* **Your task**
Beginning with the first line, please repeat the entries exactly and end on the line that contains "- **Circuit Breaker:**".

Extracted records
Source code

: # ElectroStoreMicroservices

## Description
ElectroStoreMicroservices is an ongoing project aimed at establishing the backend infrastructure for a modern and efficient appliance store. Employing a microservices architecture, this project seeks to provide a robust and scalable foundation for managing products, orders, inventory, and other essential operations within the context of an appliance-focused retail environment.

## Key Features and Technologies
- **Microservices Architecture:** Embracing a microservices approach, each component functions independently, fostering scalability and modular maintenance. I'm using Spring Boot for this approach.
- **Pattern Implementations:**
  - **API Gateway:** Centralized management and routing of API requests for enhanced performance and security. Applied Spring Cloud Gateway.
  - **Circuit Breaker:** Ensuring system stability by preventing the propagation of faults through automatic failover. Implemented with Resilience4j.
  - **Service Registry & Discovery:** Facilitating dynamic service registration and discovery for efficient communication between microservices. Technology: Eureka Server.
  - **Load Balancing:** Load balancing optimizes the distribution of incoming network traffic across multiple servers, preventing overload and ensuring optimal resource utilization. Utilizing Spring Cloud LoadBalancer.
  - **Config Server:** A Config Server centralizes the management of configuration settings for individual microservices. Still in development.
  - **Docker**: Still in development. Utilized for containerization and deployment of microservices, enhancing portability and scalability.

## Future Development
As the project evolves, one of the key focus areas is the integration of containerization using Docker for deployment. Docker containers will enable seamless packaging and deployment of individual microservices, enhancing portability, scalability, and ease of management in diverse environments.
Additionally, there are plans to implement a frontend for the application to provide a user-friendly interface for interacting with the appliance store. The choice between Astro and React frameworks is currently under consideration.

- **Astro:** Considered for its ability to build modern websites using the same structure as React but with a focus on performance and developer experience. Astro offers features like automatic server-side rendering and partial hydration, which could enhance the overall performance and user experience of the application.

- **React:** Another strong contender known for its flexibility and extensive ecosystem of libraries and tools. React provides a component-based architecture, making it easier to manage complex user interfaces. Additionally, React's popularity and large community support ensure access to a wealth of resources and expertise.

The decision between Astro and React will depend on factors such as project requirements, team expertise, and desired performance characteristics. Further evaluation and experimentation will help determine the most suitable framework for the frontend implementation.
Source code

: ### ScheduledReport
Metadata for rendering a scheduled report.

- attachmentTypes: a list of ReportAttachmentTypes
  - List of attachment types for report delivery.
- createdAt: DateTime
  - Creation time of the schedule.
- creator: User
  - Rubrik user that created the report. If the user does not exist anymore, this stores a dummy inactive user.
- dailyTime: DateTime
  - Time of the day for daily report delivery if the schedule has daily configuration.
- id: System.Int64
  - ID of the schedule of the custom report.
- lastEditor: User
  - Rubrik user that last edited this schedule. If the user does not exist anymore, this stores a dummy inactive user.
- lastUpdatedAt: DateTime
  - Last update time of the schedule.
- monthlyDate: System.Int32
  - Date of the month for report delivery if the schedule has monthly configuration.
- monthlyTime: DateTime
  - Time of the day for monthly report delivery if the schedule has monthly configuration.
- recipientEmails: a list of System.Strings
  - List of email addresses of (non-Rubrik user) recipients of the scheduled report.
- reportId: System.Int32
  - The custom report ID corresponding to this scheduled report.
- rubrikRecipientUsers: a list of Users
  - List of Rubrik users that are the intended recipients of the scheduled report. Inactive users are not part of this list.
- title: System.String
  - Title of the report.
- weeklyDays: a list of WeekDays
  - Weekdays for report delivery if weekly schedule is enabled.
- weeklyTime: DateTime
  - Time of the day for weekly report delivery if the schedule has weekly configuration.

* **Reply to the exercise**
Source code

: # ElectroStoreMicroservices

## Description
ElectroStoreMicroservices is an ongoing project aimed at establishing the backend infrastructure for a modern and efficient appliance store. Employing a microservices architecture, this project seeks to provide a robust and scalable foundation for managing products, orders, inventory, and other essential operations within the context of an appliance-focused retail environment.

## Key Features and Technologies
- **Microservices Architecture:** Embracing a microservices approach, each component functions independently, fostering scalability and modular maintenance. I'm using Spring Boot for this approach.
- **Pattern Implementations:**
  - **API Gateway:** Centralized management and routing of API requests for enhanced performance and security. Applied Spring Cloud Gateway.
  - **Circuit Breaker:** Ensuring system stability by preventing the propagation of faults through automatic failover. Implemented with Resilience4j.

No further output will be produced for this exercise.